WORK REQUEST —
All records below must be retyped exactly.

-- RECORDS SUPPLIED follows --

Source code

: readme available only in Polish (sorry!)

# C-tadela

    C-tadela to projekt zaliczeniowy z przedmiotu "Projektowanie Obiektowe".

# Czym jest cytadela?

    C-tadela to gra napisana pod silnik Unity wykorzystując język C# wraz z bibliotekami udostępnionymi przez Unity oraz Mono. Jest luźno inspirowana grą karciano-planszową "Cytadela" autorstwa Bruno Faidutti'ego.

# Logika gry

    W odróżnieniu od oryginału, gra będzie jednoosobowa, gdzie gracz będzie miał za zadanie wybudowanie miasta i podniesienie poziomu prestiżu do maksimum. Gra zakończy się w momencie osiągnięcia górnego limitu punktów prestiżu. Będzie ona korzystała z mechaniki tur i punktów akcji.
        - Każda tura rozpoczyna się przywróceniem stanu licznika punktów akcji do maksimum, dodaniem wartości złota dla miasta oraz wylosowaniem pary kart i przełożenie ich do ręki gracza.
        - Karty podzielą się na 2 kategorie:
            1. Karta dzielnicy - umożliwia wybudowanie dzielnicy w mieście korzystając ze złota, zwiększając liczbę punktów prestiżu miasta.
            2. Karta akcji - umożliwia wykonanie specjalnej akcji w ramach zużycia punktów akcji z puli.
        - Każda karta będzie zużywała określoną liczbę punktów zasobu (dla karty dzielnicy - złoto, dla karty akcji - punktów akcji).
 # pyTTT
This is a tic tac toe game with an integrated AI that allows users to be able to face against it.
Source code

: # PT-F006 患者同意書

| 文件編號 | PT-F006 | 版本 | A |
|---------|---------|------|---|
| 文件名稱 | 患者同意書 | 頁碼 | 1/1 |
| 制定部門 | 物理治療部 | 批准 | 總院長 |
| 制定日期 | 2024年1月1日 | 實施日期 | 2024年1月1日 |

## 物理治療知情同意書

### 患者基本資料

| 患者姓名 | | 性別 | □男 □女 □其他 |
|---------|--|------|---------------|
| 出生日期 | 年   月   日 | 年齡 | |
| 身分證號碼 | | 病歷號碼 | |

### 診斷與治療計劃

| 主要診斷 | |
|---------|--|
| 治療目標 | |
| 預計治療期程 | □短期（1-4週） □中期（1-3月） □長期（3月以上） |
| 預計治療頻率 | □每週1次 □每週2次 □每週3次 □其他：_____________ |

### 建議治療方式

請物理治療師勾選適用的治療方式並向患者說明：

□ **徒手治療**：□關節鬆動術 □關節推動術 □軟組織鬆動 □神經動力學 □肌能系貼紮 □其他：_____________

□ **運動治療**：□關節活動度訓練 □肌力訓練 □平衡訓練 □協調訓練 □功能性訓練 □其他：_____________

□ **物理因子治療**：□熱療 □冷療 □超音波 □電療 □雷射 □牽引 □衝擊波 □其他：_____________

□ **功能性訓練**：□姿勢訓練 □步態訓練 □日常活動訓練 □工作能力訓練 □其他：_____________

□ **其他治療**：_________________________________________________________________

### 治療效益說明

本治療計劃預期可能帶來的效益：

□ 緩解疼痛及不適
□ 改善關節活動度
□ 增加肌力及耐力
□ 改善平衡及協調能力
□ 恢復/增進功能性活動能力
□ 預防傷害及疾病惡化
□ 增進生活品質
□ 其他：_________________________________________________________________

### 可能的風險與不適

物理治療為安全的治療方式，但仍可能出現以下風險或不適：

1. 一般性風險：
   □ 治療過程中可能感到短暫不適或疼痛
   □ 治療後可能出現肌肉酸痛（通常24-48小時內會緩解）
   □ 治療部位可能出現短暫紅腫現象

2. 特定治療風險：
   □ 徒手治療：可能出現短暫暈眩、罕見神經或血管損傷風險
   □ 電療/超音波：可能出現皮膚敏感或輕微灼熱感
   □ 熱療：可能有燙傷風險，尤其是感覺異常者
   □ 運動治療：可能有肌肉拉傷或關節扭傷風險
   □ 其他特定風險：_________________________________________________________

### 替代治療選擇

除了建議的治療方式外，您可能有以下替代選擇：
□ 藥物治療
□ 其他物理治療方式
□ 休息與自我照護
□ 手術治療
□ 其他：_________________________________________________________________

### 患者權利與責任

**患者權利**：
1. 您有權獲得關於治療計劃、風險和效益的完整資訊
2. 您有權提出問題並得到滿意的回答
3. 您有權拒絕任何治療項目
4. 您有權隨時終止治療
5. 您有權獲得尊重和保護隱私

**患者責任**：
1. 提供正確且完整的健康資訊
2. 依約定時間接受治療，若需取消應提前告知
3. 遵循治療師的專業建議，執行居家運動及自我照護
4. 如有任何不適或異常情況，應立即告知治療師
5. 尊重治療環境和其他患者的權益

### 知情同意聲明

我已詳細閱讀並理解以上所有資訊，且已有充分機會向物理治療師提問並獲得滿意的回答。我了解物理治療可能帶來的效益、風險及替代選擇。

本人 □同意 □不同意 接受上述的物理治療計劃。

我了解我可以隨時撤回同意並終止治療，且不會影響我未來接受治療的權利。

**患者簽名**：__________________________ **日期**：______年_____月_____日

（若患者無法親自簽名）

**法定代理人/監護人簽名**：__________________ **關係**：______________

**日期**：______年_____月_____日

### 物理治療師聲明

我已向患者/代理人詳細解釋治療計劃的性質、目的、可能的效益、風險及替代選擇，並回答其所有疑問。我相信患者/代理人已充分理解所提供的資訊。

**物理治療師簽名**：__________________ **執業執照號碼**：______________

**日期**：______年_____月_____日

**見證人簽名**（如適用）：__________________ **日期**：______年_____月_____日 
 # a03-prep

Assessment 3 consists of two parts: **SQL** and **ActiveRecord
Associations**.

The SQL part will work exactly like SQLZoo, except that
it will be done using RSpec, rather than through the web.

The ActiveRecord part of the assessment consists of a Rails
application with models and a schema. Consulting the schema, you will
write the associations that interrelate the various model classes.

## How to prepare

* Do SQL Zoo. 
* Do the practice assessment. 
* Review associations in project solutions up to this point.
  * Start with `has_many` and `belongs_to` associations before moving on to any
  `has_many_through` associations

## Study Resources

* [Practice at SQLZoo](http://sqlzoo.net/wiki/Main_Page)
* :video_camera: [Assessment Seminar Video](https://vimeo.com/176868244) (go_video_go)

-- RECORDS SUPPLIED concluded --

ANSWER TO THIS TASK —
Source code

: readme available only in Polish (sorry!)

# C-tadela

    C-tadela to projekt zaliczeniowy z przedmiotu "Projektowanie Obiektowe".

# Czym jest cytadela?

    C-tadela to gra napisana pod silnik Unity wykorzystując język C# wraz z bibliotekami udostępnionymi przez Unity oraz Mono. Jest luźno inspirowana grą karciano-planszową "Cytadela" autorstwa Bruno Faidutti'ego.

# Logika gry

    W odróżnieniu od oryginału, gra będzie jednoosobowa, gdzie gracz będzie miał za zadanie wybudowanie miasta i podniesienie poziomu prestiżu do maksimum. Gra zakończy się w momencie osiągnięcia górnego limitu punktów prestiżu. Będzie ona korzystała z mechaniki tur i punktów akcji.
        - Każda tura rozpoczyna się przywróceniem stanu licznika punktów akcji do maksimum, dodaniem wartości złota dla miasta oraz wylosowaniem pary kart i przełożenie ich do ręki gracza.
        - Karty podzielą się na 2 kategorie:
            1. Karta dzielnicy - umożliwia wybudowanie dzielnicy w mieście korzystając ze złota, zwiększając liczbę punktów prestiżu miasta.
            2. Karta akcji - umożliwia wykonanie specjalnej akcji w ramach zużycia punktów akcji z puli.
        - Każda karta będzie zużywała określoną liczbę punktów zasobu (dla karty dzielnicy - złoto, dla karty akcji - punktów akcji).
 # pyTTT
This is a tic tac toe game with an integrated AI that allows users to be able to face against it.
Source code

: # PT-F006 患者同意書

| 文件編號 | PT-F006 | 版本 | A |
|---------|---------|------|---|
| 文件名稱 | 患者同意書 | 頁碼 | 1/1 |
| 制定部門 | 物理治療部 | 批准 | 總院長 |
| 制定日期 | 2024年1月1日 | 實施日期 | 2024年1月1日 |

## 物理治療知情同意書

### 患者基本資料

| 患者姓名 | | 性別 | □男 □女 □其他 |
|---------|--|------|---------------|
| 出生日期 | 年   月   日 | 年齡 | |
| 身分證號碼 | | 病歷號碼 | |

### 診斷與治療計劃

| 主要診斷 | |
|---------|--|
| 治療目標 | |
| 預計治療期程 | □短期（1-4週） □中期（1-3月） □長期（3月以上） |
| 預計治療頻率 | □每週1次 □每週2次 □每週3次 □其他：_____________ |

### 建議治療方式

請物理治療師勾選適用的治療方式並向患者說明：

□ **徒手治療**：□關節鬆動術 □關節推動術 □軟組織鬆動 □神經動力學 □肌能系貼紮 □其他：_____________

□ **運動治療**：□關節活動度訓練 □肌力訓練 □平衡訓練 □協調訓練 □功能性訓練 □其他：_____________

□ **物理因子治療**：□熱療 □冷療 □超音波 □電療 □雷射 □牽引 □衝擊波 □其他：_____________

□ **功能性訓練**：□姿勢訓練 □步態訓練 □日常活動訓練 □工作能力訓練 □其他：_____________

□ **其他治療**：_________________________________________________________________

### 治療效益說明

本治療計劃預期可能帶來的效益：

□ 緩解疼痛及不適
□ 改善關節活動度
□ 增加肌力及耐力
□ 改善平衡及協調能力
□ 恢復/增進功能性活動能力
□ 預防傷害及疾病惡化
□ 增進生活品質
□ 其他：_________________________________________________________________

### 可能的風險與不適

物理治療為安全的治療方式，但仍可能出現以下風險或不適：

1. 一般性風險：
   □ 治療過程中可能感到短暫不適或疼痛
   □ 治療後可能出現肌肉酸痛（通常24-48小時內會緩解）
   □ 治療部位可能出現短暫紅腫現象

2. 特定治療風險：
   □ 徒手治療：可能出現短暫暈眩、罕見神經或血管損傷風險
   □ 電療/超音波：可能出現皮膚敏感或輕微灼熱感
   □ 熱療：可能有燙傷風險，尤其是感覺異常者
   □ 運動治療：可能有肌肉拉傷或關節扭傷風險
   □ 其他特定風險：_________________________________________________________

### 替代治療選擇

除了建議的治療方式外，您可能有以下替代選擇：
□ 藥物治療
□ 其他物理治療方式
□ 休息與自我照護
□ 手術治療
□ 其他：_________________________________________________________________

### 患者權利與責任

**患者權利**：
1. 您有權獲得關於治療計劃、風險和效益的完整資訊
2. 您有權提出問題並得到滿意的回答
3. 您有權拒絕任何治療項目
4. 您有權隨時終止治療
5. 您有權獲得尊重和保護隱私

**患者責任**：
1. 提供正確且完整的健康資訊
2. 依約定時間接受治療，若需取消應提前告知
3. 遵循治療師的專業建議，執行居家運動及自我照護
4. 如有任何不適或異常情況，應立即告知治療師
5. 尊重治療環境和其他患者的權益

### 知情同意聲明

我已詳細閱讀並理解以上所有資訊，且已有充分機會向物理治療師提問並獲得滿意的回答。我了解物理治療可能帶來的效益、風險及替代選擇。

本人 □同意 □不同意 接受上述的物理治療計劃。

我了解我可以隨時撤回同意並終止治療，且不會影響我未來接受治療的權利。

**患者簽名**：__________________________ **日期**：______年_____月_____日

（若患者無法親自簽名）

**法定代理人/監護人簽名**：__________________ **關係**：______________

**日期**：______年_____月_____日

### 物理治療師聲明

我已向患者/代理人詳細解釋治療計劃的性質、目的、可能的效益、風險及替代選擇，並回答其所有疑問。我相信患者/代理人已充分理解所提供的資訊。

**物理治療師簽名**：__________________ **執業執照號碼**：______________

**日期**：______年_____月_____日

**見證人簽名**（如適用）：__________________ **日期**：______年_____月_____日 
 # a03-prep

Assessment 3 consists of two parts: **SQL** and **ActiveRecord
Associations**.

The SQL part will work exactly like SQLZoo, except that
it will be done using RSpec, rather than through the web.

The ActiveRecord part of the assessment consists of a Rails
application with models and a schema. Consulting the schema, you will
write the associations that interrelate the various model classes.

## How to prepare

* Do SQL Zoo. 
* Do the practice assessment. 
* Review associations in project solutions up to this point.
  * Start with `has_many` and `belongs_to` associations before moving on to any
  `has_many_through` associations

## Study Resources

* [Practice at SQLZoo](http://sqlzoo.net/wiki/Main_Page)
* :video_camera: [Assessment Seminar Video](https://vimeo.com/176868244) (go_video_go)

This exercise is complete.